Chrysler responded with a renewed marketing push, touting its technology by casting Zetsche as “Dr. Z.” – a fatherly, German answer-man – in TV commercials and Internet ads.
“The use of Dieter Zetsche personifies there is a little bit of Dr. Z in every DaimlerChrysler vehicle,” said Joe Eberhardt, Chrysler Group executive vice president-global sales, marketing and service.
Instead, Eberhardt became a lightning rod for dealers’ ire as the auto maker continued to keep its plants busy, cramming showrooms with inventory – so much that it spilled over into the countryside.
Airport terminals and shopping mall lots became repositories for a stash of vehicles kept secret by Chrysler until uncovered by Ward’s in October. This so-called “sales bank” consisted of unsold vehicles that were being held in anticipation of dealer orders.
At its peak, the total reached 100,000 units.
This bleak situation contributed to a sudden third-quarter production cut of 90,000 vehicles and a 135,000-unit reduction for the entire second half of the year. A contrite Zetsche vowed greater vigilance over Chrysler’s operations, but CEO Tom LaSorda seemed to override his boss.
“I’m responsible for what’s going on at the Chrysler Group,” LaSorda said. “I take full responsibility.”
Fallout from the miscue led DC CFO Bodo Uebber to say this when asked by a journalist whether Chrysler might be sold: “We don’t exclude anything here. We will do our analysis. Second, we will talk about measures. And third, we will draw our conclusions.”
Frantic to squelch the resulting uproar, DC issued this statement in response to “speculation” about a potential sale of Chrysler: “DaimlerChrysler reaffirms its previous statements made to the media that there are no plans to sell Chrysler Group. During today’s third-quarter earnings analyst/media conference call, the company appropriately chose not to add to the speculation regarding this topic. However, the resulting coverage and comments made it clear that this ‘not-for-sale’ statement needed to be reaffirmed.”
Through December, there was no more buzz about the topic. But there were still anxious moments.
Because of Durango sales were lagging and gas prices loomed over its Chrysler platform-mate, the Aspen, speculation swirled about the future of Chrysler’s Newark plant. And Eberhardt was ousted, with LaSorda assuming personal responsibility for dealer relations.
The CEO embarked on a frenetic cross-country blitz to repair relationships, all the while promising Chrysler’s shadow inventory would fade away.

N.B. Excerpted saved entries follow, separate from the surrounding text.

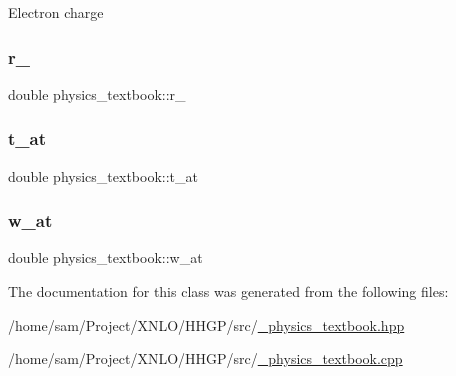 Electron charge \mbox{\label{classphysics__textbook_ac429976f0dc885d846d8b31c24f45bd6}} 
\subsubsection{\texorpdfstring{r\+\_}{r\_0}}
{\footnotesize\ttfamily double physics\+\_\+textbook\+::r\+\_}

\mbox{\label{classphysics__textbook_acdcf772ff70c544f8394b3a9fc57674c}} 
\subsubsection{\texorpdfstring{t\+\_\+at}{t\_at}}
{\footnotesize\ttfamily double physics\+\_\+textbook\+::t\+\_\+at}

\mbox{\label{classphysics__textbook_a63250c79f053fa4aa1c8f3505971b4f1}} 
\subsubsection{\texorpdfstring{w\+\_\+at}{w\_at}}
{\footnotesize\ttfamily double physics\+\_\+textbook\+::w\+\_\+at}



The documentation for this class was generated from the following files\+:\begin{DoxyCompactItemize}
\item 
/home/sam/\+Project/\+X\+N\+L\+O/\+H\+H\+G\+P/src/\hyperlink{__physics__textbook_8hpp}{\+\_\+physics\+\_\+textbook.\+hpp}\item 
/home/sam/\+Project/\+X\+N\+L\+O/\+H\+H\+G\+P/src/\hyperlink{__physics__textbook_8cpp}{\+\_\+physics\+\_\+textbook.\+cpp}\end{DoxyCompactItemize}
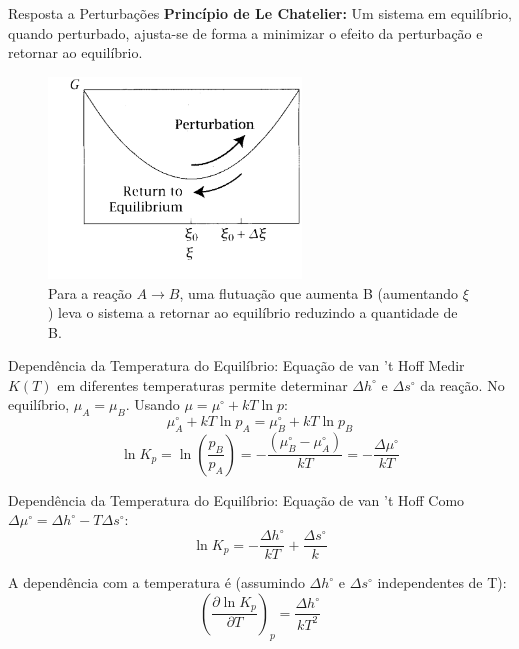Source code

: \documentclass{beamer}
\begin{document}
\begin{frame}{Resposta a Perturbações}
        \textbf{Princípio de Le Chatelier:} Um sistema em equilíbrio, quando perturbado, ajusta-se de forma a minimizar o efeito da perturbação e retornar ao equilíbrio.
        \begin{figure}
        \centering
        \includegraphics[width=0.6\textwidth]{figs/lechatelier.png}
        \caption{Para a reação $A \rightarrow B$, uma flutuação que aumenta B (aumentando $\xi$) leva o sistema a retornar ao equilíbrio reduzindo a quantidade de B.}
        \end{figure}
\end{frame}

\begin{frame}{Dependência da Temperatura do Equilíbrio: Equação de van 't Hoff}
    Medir $K(T)$ em diferentes temperaturas permite determinar $\Delta h^{\circ}$ e $\Delta s^{\circ}$ da reação.
    No equilíbrio, $\mu_A = \mu_B$. Usando $\mu = \mu^{\circ} + kT \ln p$:
    $$ \mu_A^{\circ} + kT \ln p_A = \mu_B^{\circ} + kT \ln p_B $$
    $$ \ln K_p = \ln\left(\frac{p_B}{p_A}\right) = -\frac{(\mu_B^{\circ} - \mu_A^{\circ})}{kT} = -\frac{\Delta\mu^{\circ}}{kT} $$
     
\end{frame}

\begin{frame}{Dependência da Temperatura do Equilíbrio: Equação de van 't Hoff}
    Como $\Delta\mu^{\circ} = \Delta h^{\circ} - T\Delta s^{\circ}$:
    $$ \ln K_p = -\frac{\Delta h^{\circ}}{kT} + \frac{\Delta s^{\circ}}{k} $$
     
    A dependência com a temperatura é (assumindo $\Delta h^{\circ}$ e $\Delta s^{\circ}$ independentes de T):
    $$ \left(\frac{\partial \ln K_p}{\partial T}\right)_p = \frac{\Delta h^{\circ}}{kT^2} $$
     
\end{frame}
\end{document}
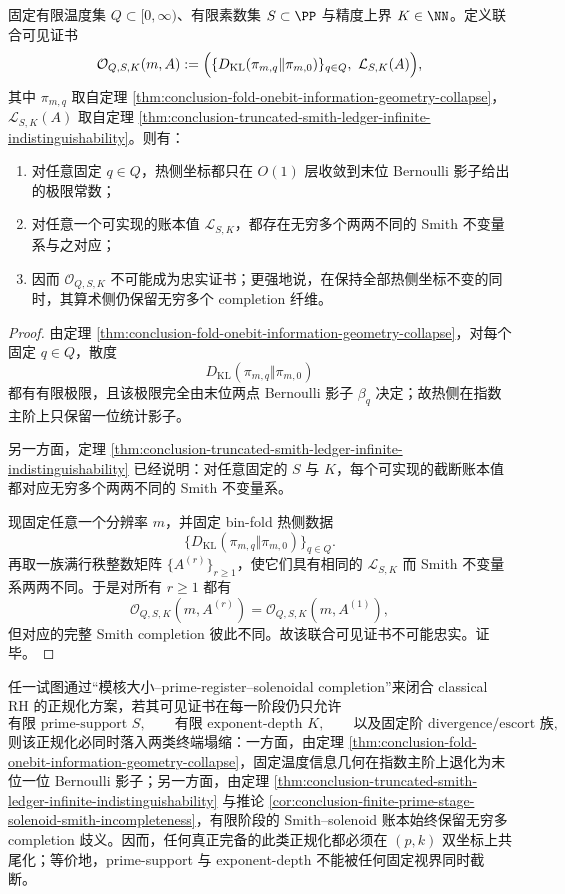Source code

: \begin{theorem}\label{thm:conclusion-joint-thermal-smith-nonfaithfulness}
固定有限温度集 \(Q\subset[0,\infty)\)、有限素数集 \(S\subset\PP\) 与精度上界 \(K\in\NN\)。定义联合可见证书
\[
\mathcal O_{Q,S,K}(m,A)
:=
\Bigl(
\{D_{\mathrm{KL}}(\pi_{m,q}\Vert \pi_{m,0})\}_{q\in Q},
\ \mathcal L_{S,K}(A)
\Bigr),
\]
其中 \(\pi_{m,q}\) 取自定理 \ref{thm:conclusion-fold-onebit-information-geometry-collapse}，\(\mathcal L_{S,K}(A)\) 取自定理 \ref{thm:conclusion-truncated-smith-ledger-infinite-indistinguishability}。则有：
\begin{enumerate}
  \item 对任意固定 \(q\in Q\)，热侧坐标都只在 \(O(1)\) 层收敛到末位 Bernoulli 影子给出的极限常数；
  \item 对任意一个可实现的账本值 \(\mathcal L_{S,K}\)，都存在无穷多个两两不同的 Smith 不变量系与之对应；
  \item 因而 \(\mathcal O_{Q,S,K}\) 不可能成为忠实证书；更强地说，在保持全部热侧坐标不变的同时，其算术侧仍保留无穷多个 completion 纤维。
\end{enumerate}
\end{theorem}
\begin{proof}
由定理 \ref{thm:conclusion-fold-onebit-information-geometry-collapse}，对每个固定 \(q\in Q\)，散度
\[
D_{\mathrm{KL}}(\pi_{m,q}\Vert \pi_{m,0})
\]
都有有限极限，且该极限完全由末位两点 Bernoulli 影子 \(\beta_q\) 决定；故热侧在指数主阶上只保留一位统计影子。

另一方面，定理 \ref{thm:conclusion-truncated-smith-ledger-infinite-indistinguishability} 已经说明：对任意固定的 \(S\) 与 \(K\)，每个可实现的截断账本值都对应无穷多个两两不同的 Smith 不变量系。

现固定任意一个分辨率 \(m\)，并固定 bin-fold 热侧数据
\[
\{D_{\mathrm{KL}}(\pi_{m,q}\Vert \pi_{m,0})\}_{q\in Q}.
\]
再取一族满行秩整数矩阵 \(\{A^{(r)}\}_{r\ge 1}\)，使它们具有相同的 \(\mathcal L_{S,K}\) 而 Smith 不变量系两两不同。于是对所有 \(r\ge 1\) 都有
\[
\mathcal O_{Q,S,K}(m,A^{(r)})
=
\mathcal O_{Q,S,K}(m,A^{(1)}),
\]
但对应的完整 Smith completion 彼此不同。故该联合可见证书不可能忠实。证毕。
\end{proof}

\begin{conjecture}\label{conj:conclusion-smith-solenoid-cofinal-normalization}
任一试图通过“模核大小--prime-register--solenoidal completion”来闭合 classical RH 的正规化方案，若其可见证书在每一阶段仍只允许
\[
\text{有限 prime-support }S,
\qquad
\text{有限 exponent-depth }K,
\qquad
\text{以及固定阶 divergence/escort 族},
\]
则该正规化必同时落入两类终端塌缩：一方面，由定理 \ref{thm:conclusion-fold-onebit-information-geometry-collapse}，固定温度信息几何在指数主阶上退化为末位一位 Bernoulli 影子；另一方面，由定理 \ref{thm:conclusion-truncated-smith-ledger-infinite-indistinguishability} 与推论 \ref{cor:conclusion-finite-prime-stage-solenoid-smith-incompleteness}，有限阶段的 Smith--solenoid 账本始终保留无穷多 completion 歧义。因而，任何真正完备的此类正规化都必须在 \((p,k)\) 双坐标上共尾化；等价地，prime-support 与 exponent-depth 不能被任何固定视界同时截断。
\end{conjecture}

And by late December, it had dwindled to fewer than 10,000 vehicles.
Against this backdrop, Mercedes again provided the bright spots for DC by looking forward, and back.
In acknowledgement of its past, DC cut the ribbon on the Mercedes-Benz Museum, located beside the auto maker’s parent plant in Stuttgart-Unterturkheim, in the shadow of the site where Gottlieb Daimler and Wilhelm Maybach developed their high-speed gasoline engine –birthplace of the world’s auto industry.
At opening, the museum featured more than 1,450 exhibits, which included 150 vehicles.
And the tri-star brand also looked ahead in 2006 with the unveiling of its Bluetec aftertreatment technology for diesel engines. Launched in the fall, the ’07 Mercedes-Benz E320 Bluetec featured a 210-hp, 3.0L V-6 direct-injection turbodiesel engine that reduced carbon dioxide (CO2) emissions by combining exhaust gas recirculation with components such as an oxidizing catalytic converter and a particulate filter.
Chrysler benefited from Mercedes’ diesel advancements by announcing it would launch a diesel-powered Grand Cherokee in 2007 that featured the E320’s base engine, without the Bluetec aftertreament.
But in the one-step-forward-two-steps-back manner that seemed to dog Chrysler all year, the auto maker also pulled the plug on another diesel offering – its first – the Liberty CRD. It featured a 2.8L I-4 from Italy-based VM Motori SpA in Italy.
Chrysler also stopped production of its 500-hp Dodge Ram SRT-10, the world’s fastest production pickup and decided against building production versions of two highly regarded concept vehicles: the Chrysler Firepower supercar and Jeep Gladiator pickup.